The blocks shown in figure have equal masses. The surface of A is smooth but that of B has a friction coefficient of 0.10 with the floor. Block A is moving at a speed of 10 m/s towards B which is kept at rest. Find the distance travelled by B if (a) the collision is perfectly elastic and (b) the collision is perfectly inelastic.
Figure

Answer 1

Given,
Speed of the block A = 10 m/s
The block B is kept at rest.
Coefficient of friction between floor and block B, μ = 0.10

Lets v₁ and v₂ be the velocities of A and B after collision respectively.

(a) If the collision is perfectly elastic, linear momentum is conserved.

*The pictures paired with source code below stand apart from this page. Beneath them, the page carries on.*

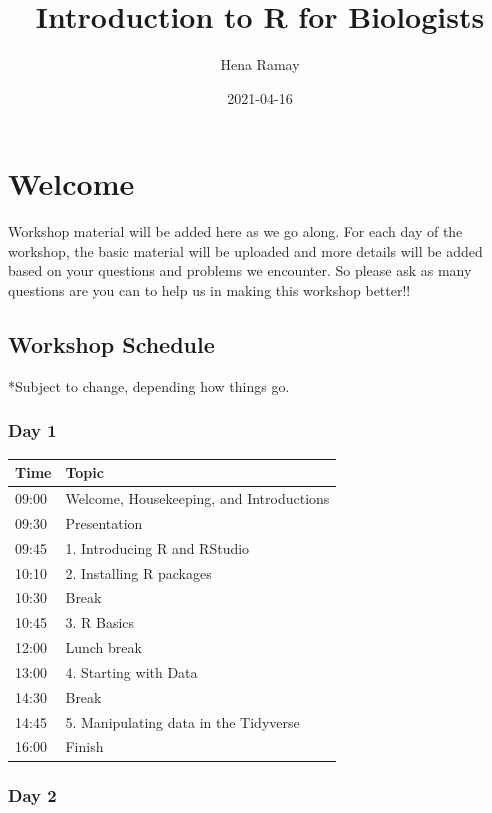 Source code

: \documentclass[
]{book}
\title{Introduction to R for Biologists}
\author{Hena Ramay}
\date{2021-04-16}
\begin{document}
\maketitle

{
\setcounter{tocdepth}{1}
\tableofcontents
}
\hypertarget{welcome}{%
\chapter{Welcome}\label{welcome}}

Workshop material will be added here as we go along. For each day of the workshop, the basic material will be uploaded and more details will be added based on your questions and problems we encounter. So please ask as many questions are you can to help us in making this workshop better!!

\hypertarget{workshop-schedule}{%
\section{Workshop Schedule}\label{workshop-schedule}}

*Subject to change, depending how things go.

\hypertarget{day-1}{%
\subsection*{Day 1}\label{day-1}}

\begin{longtable}[]{@{}ll@{}}
\toprule
Time & Topic \\
\midrule
\endhead
09:00 & Welcome, Housekeeping, and Introductions \\
09:30 & Presentation \\
09:45 & 1. Introducing R and RStudio \\
10:10 & 2. Installing R packages \\
10:30 & Break \\
10:45 & 3. R Basics \\
12:00 & Lunch break \\
13:00 & 4. Starting with Data \\
14:30 & Break \\
14:45 & 5. Manipulating data in the Tidyverse \\
16:00 & Finish \\
\bottomrule
\end{longtable}

\hypertarget{day-2}{%
\subsection*{Day 2}\label{day-2}}
\end{document}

Using the law of conservation of linear momentum, we can write:
$$\begin{gathered} m{u}_1+m{u}_2=m{v}_1+m{v}_2 \\ \Rightarrow 10+0=v_1+v_2 \\ {v}_1+v_2=10...\left(1\right) \\ \mathrm{We}\mathrm{know}, \\ \mathrm{Velocity}\mathrm{of}\mathrm{separation}\left(\mathrm{after}\mathrm{collision}\right)=\mathrm{Velocity}\mathrm{of}\mathrm{approach}\left(\mathrm{before}\mathrm{collision}\right) \\ {v}_1-v_2=-(u_1-v_2) \\ \Rightarrow v_1-v_2=-10...\left(2\right) \\ \mathrm{Substracting}\mathrm{equation}\left(2\right)\mathrm{from}\left(1\right),\mathrm{we}\mathrm{get}: \\ 2v_2=20 \\ \Rightarrow v_2=10\mathrm{m}/\mathrm{s} \end{gathered}$$

The deceleration of block B is calculated as follows:

Applying the work energy principle, we get:

$$\begin{gathered} \left(\frac{1}{2}\right)\times m\times (0{)}^2-\left(\frac{1}{2}\right)\times m\times v^2=-m\times a\times s_1 \\ \Rightarrow -\left(\frac{1}{2}\right)\times (10{)}^2=-\mu g\times s_1 \\ \Rightarrow s_1=\frac{100}{2\times 1\times 10}=50\mathrm{m} \end{gathered}$$

(b) If the collision is perfectly inelastic, we can write:

$$\begin{gathered} m\times u_1+m\times u_2=(m+m)\times v \\ \Rightarrow m\times 10+m\times 0=2m\times v \\ \Rightarrow v=\left(\frac{10}{2}\right)=5\mathrm{m}/\mathrm{s} \end{gathered}$$

The two blocks move together, sticking to each other.
∴ Applying the work-energy principle again, we get:

$$\begin{gathered} \left(\frac{1}{2}\right)\times 2m\times (0{)}^2-\left(\frac{1}{2}\right)\times 2m\times (v{)}^2=2\mathrm{m}\times \mathrm{\mu }g\times s_2 \\ \Rightarrow \frac{(5{)}^2}{0.1\times 10\times 2}=s_2 \\ \Rightarrow s_2=12.5\mathrm{m} \end{gathered}$$